Als grausamer Höhepunkt dessen, was Deutschland im Juni 2021 als Völkermord anerkannt hat, gilt heute die Schlacht von Waterberg: 60.000 Herero sind am Ende des Krieges in Namibia tot, 70 bis 80 Prozent des Volkes. Waterbergpfad, Lüderitzallee und weitere zwölf Straßennamen im sogenannte Afrikaviertel in Duisburgs Süden erinnern bis heute an die deutsche Kolonialgeschichte.

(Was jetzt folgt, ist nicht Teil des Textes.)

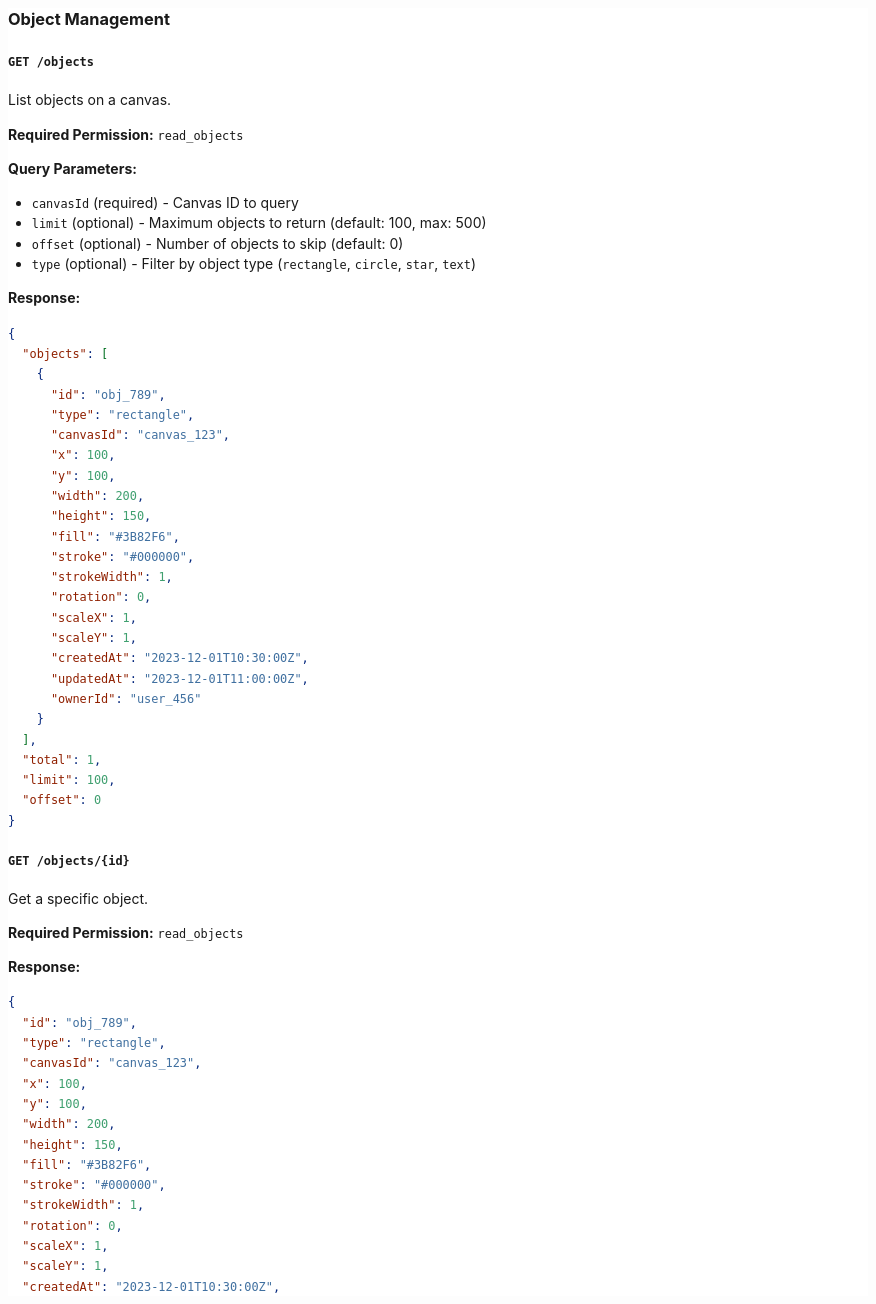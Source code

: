 
### Object Management

#### `GET /objects`

List objects on a canvas.

**Required Permission:** `read_objects`

**Query Parameters:**
- `canvasId` (required) - Canvas ID to query
- `limit` (optional) - Maximum objects to return (default: 100, max: 500)
- `offset` (optional) - Number of objects to skip (default: 0)
- `type` (optional) - Filter by object type (`rectangle`, `circle`, `star`, `text`)

**Response:**
```json
{
  "objects": [
    {
      "id": "obj_789",
      "type": "rectangle",
      "canvasId": "canvas_123",
      "x": 100,
      "y": 100,
      "width": 200,
      "height": 150,
      "fill": "#3B82F6",
      "stroke": "#000000",
      "strokeWidth": 1,
      "rotation": 0,
      "scaleX": 1,
      "scaleY": 1,
      "createdAt": "2023-12-01T10:30:00Z",
      "updatedAt": "2023-12-01T11:00:00Z",
      "ownerId": "user_456"
    }
  ],
  "total": 1,
  "limit": 100,
  "offset": 0
}
```

#### `GET /objects/{id}`

Get a specific object.

**Required Permission:** `read_objects`

**Response:**
```json
{
  "id": "obj_789",
  "type": "rectangle",
  "canvasId": "canvas_123",
  "x": 100,
  "y": 100,
  "width": 200,
  "height": 150,
  "fill": "#3B82F6",
  "stroke": "#000000",
  "strokeWidth": 1,
  "rotation": 0,
  "scaleX": 1,
  "scaleY": 1,
  "createdAt": "2023-12-01T10:30:00Z",
```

Initiative Afrikasiedlung: Kolonialverbrechen werden in Duisburg geehrt
Die Initiative Afrikasiedlung kritisiert: „Mit der Benennung von Straßen nach Orten und Akteuren des deutschen Kolonialismus werden Kolonialverbrecher und ihre Taten noch heute im Duisburger Stadtbild geehrt.“ Die Straßennamen sind zum Teil von den Nationalsozialisten vergeben worden. Bis heute „stehen sie „unkommentiert im öffentlichen Raum und tragen so dazu bei, dass kolonialrassistisches Gedankengut in den Alltag Duisburgs getragen wird.“
Die Straßennamen im Buchholzer Afrikaviertel werden seit 2018 diskutiert: Damals sollte eine neue Straße im Afrikaviertel ursprünglich den Namen Lüderitzpfad bekommen (später wurde sie Mandelas Pfad genannt). Auf der Homepage der ehemaligen Grundschule Lüderitzallee findet sich zum Hintergrund des Namens nichts. Nur ein Satz steht dort: „Im Jahr 2021 hat die Lüderitzallee eine neue Postanschrift bekommen. Daraus ist der neue Name Waterbergpfad abgeleitet worden.“
Duisburger Verwaltung: Straßennamen Waterbergpfad und Co. bleiben
Stadtsprecher Malte Werning bestätigt: „Die Umbenennung der Schule hat nichts mit der Kolonialgeschichte zu tun.“ Vielmehr ist die Schule wegen des Neubaugebiets an der Lüderitzallee nicht mehr über selbige zu erreichen, sondern über den namengebenden Waterbergpfad. Der Teilstandort soll auch weiterhin nach dieser Adresse heißen, die an die Schlacht von Waterberg erinnert: „Weder beim Schulträger noch bei der Schule selbst gibt es Bestrebungen zur Namensänderungen“, sagt Stadtsprecher Malte Werning.
2021 erkannte Deutschland seine Kolonialverbrechen in Namibia als Völkermord an. Auch das wird in Duisburg nichts an den Namen von Grundschule und Straßen im Afrikaviertel ändern. Werning teilt dazu mit: „Die Umbenennung von bestehenden Straßen wird aufgrund des damit verbundenen, erheblichen finanziellen, geschäftlichen und persönlichen Aufwands für die Anlieger meist vermieden.“
>> DIE INITIATIVE AFRIKASIEDLUNG IN DUISBURG
- Die Initiative Afrikasiedlung ist ein Bündnis aus „DU erinnern“ und „Aufstehen gegen Rassismus“ sowie Vertretern und Vertreterinnen von SPD und Grünen in der Bezirksvertretung Duisburg-Süd. Ziel der Initiative ist, die historischen Hintergründe der kolonialbelasteten Straßennamen in der Afrikasiedlung offenzulegen und zu erläutern.
- Dazu fordert sie von der Kommunalpolitik unter anderem, in der Afrikasiedlung einen interaktiven Lern- und Gedenkort einzurichten, der ein Ort des antirassistischen Lernens sein soll.